* Exercise directions
Each line that contains the word "bindings" is to be copied from the records below.

* Data under study
※ ※ ※

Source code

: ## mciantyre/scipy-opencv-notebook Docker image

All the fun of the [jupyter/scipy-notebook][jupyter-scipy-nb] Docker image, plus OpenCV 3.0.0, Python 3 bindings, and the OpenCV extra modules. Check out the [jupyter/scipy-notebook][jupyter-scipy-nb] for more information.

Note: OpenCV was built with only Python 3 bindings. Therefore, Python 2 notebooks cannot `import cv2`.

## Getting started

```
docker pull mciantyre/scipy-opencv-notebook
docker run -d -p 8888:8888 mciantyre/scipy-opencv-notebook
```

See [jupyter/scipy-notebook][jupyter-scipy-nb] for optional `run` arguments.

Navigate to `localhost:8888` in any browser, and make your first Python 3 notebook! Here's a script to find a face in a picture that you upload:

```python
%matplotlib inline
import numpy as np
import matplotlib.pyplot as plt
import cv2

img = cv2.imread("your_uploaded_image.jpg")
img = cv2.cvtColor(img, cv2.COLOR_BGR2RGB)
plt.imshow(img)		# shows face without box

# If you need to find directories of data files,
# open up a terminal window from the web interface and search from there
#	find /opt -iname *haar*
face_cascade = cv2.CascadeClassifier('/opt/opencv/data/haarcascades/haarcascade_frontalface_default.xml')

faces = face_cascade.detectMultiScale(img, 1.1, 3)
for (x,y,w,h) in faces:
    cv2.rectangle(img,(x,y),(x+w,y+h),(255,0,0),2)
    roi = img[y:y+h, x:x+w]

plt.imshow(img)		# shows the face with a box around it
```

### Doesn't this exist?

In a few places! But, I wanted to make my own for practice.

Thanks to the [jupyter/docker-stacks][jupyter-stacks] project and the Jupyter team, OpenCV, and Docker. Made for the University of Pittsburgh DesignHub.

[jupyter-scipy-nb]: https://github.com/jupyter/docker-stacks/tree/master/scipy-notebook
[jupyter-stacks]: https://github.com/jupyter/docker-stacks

※ ※ ※

* Finished exercise
All the fun of the [jupyter/scipy-notebook][jupyter-scipy-nb] Docker image, plus OpenCV 3.0.0, Python 3 bindings, and the OpenCV extra modules. Check out the [jupyter/scipy-notebook][jupyter-scipy-nb] for more information.
Note: OpenCV was built with only Python 3 bindings. Therefore, Python 2 notebooks cannot `import cv2`.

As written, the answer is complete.